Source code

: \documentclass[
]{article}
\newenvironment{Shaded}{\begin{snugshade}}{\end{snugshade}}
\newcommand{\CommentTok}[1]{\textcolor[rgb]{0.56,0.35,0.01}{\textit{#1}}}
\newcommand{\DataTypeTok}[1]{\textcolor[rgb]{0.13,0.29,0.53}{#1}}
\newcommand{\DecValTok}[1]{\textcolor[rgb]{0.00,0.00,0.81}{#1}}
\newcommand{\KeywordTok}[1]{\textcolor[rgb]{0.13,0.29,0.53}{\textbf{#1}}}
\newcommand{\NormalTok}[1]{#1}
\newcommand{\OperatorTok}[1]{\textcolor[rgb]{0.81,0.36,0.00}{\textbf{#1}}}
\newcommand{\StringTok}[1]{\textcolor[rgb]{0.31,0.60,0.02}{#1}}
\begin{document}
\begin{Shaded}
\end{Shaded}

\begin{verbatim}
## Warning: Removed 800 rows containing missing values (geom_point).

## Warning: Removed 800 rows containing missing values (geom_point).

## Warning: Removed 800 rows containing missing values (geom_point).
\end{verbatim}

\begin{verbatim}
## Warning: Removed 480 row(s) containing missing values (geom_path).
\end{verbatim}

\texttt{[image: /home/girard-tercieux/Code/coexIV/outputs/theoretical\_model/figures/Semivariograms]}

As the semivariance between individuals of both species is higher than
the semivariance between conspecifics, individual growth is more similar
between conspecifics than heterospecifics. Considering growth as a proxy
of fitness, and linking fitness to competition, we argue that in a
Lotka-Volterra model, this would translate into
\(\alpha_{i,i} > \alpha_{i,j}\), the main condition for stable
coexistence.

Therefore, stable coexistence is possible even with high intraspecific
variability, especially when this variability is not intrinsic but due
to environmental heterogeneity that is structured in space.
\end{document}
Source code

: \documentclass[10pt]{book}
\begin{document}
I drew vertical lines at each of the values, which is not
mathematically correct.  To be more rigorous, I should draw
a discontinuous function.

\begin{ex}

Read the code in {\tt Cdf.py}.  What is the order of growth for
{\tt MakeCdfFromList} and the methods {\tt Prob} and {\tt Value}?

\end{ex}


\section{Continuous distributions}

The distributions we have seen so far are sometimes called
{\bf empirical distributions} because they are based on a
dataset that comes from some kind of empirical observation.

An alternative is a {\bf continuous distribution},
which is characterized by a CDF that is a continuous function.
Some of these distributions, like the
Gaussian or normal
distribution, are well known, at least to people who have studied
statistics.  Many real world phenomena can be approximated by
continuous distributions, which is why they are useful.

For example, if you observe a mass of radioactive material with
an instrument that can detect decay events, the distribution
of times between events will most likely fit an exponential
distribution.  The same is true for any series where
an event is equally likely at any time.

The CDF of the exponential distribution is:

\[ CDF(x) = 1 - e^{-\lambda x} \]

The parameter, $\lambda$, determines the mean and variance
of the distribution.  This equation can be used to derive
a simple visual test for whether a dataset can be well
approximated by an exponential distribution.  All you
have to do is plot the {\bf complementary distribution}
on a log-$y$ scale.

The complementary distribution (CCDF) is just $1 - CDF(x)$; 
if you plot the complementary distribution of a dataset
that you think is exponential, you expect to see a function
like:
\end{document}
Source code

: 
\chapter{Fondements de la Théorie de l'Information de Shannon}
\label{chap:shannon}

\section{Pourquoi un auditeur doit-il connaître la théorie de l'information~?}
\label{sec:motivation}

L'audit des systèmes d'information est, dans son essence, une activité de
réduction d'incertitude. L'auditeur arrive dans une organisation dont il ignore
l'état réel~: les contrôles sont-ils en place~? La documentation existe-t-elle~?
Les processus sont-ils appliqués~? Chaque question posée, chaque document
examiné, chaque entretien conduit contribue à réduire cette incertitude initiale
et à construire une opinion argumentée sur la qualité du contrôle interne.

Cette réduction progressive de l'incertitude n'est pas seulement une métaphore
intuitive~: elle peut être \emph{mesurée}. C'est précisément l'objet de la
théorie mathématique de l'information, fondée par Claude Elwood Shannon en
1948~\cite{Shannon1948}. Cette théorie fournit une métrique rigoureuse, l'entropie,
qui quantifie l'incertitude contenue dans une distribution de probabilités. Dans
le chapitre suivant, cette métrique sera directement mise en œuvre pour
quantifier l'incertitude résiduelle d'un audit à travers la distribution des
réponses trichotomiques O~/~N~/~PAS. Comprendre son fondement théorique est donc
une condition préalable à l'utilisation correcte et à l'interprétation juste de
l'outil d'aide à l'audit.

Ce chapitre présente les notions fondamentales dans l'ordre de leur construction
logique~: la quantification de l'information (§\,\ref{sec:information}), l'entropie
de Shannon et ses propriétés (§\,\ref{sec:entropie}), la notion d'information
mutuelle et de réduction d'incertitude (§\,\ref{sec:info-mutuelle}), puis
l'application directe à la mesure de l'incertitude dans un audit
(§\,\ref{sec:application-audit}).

▶ _TASK STATEMENT_
Filter the data for the string "section". Copy each matching line.

▶ _SOLUTION TO THE EXERCISE_
\section{Continuous distributions}
\section{Pourquoi un auditeur doit-il connaître la théorie de l'information~?}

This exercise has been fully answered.